<<<<

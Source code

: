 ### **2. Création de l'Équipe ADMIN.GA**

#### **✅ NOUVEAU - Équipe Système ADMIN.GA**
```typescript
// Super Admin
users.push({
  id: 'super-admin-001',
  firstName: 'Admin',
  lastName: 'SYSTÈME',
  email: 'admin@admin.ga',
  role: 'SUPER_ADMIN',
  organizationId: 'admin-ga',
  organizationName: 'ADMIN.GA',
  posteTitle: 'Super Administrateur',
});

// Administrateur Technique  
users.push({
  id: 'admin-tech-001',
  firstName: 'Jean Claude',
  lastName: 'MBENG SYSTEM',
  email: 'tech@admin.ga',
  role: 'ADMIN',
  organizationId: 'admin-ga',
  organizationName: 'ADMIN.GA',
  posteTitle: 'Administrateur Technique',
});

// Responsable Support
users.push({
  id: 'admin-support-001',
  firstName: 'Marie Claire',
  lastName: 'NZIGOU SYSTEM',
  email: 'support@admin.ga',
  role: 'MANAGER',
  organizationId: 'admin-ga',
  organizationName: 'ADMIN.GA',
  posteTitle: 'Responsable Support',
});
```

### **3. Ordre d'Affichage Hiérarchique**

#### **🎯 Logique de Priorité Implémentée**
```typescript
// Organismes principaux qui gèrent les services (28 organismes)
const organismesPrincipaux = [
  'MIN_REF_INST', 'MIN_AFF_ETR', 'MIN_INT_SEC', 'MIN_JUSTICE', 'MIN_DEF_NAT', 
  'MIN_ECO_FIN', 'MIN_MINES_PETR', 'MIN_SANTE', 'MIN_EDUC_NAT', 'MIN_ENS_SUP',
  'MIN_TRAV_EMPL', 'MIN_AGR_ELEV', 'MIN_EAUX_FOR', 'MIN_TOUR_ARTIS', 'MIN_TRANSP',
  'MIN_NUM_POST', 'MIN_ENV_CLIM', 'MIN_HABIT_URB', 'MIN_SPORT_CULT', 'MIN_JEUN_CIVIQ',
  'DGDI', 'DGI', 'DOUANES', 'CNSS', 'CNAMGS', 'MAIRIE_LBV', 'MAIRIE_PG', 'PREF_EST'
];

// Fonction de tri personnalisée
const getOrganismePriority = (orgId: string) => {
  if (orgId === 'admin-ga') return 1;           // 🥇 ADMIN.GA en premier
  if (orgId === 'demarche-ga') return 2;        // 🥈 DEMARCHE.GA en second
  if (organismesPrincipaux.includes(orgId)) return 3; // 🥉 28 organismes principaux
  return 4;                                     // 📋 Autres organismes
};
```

>>>>

Activity
Wherever a line in the entries above holds "SYSTEM", copy that line.

Answer to this problem
  lastName: 'MBENG SYSTEM',
  lastName: 'NZIGOU SYSTEM',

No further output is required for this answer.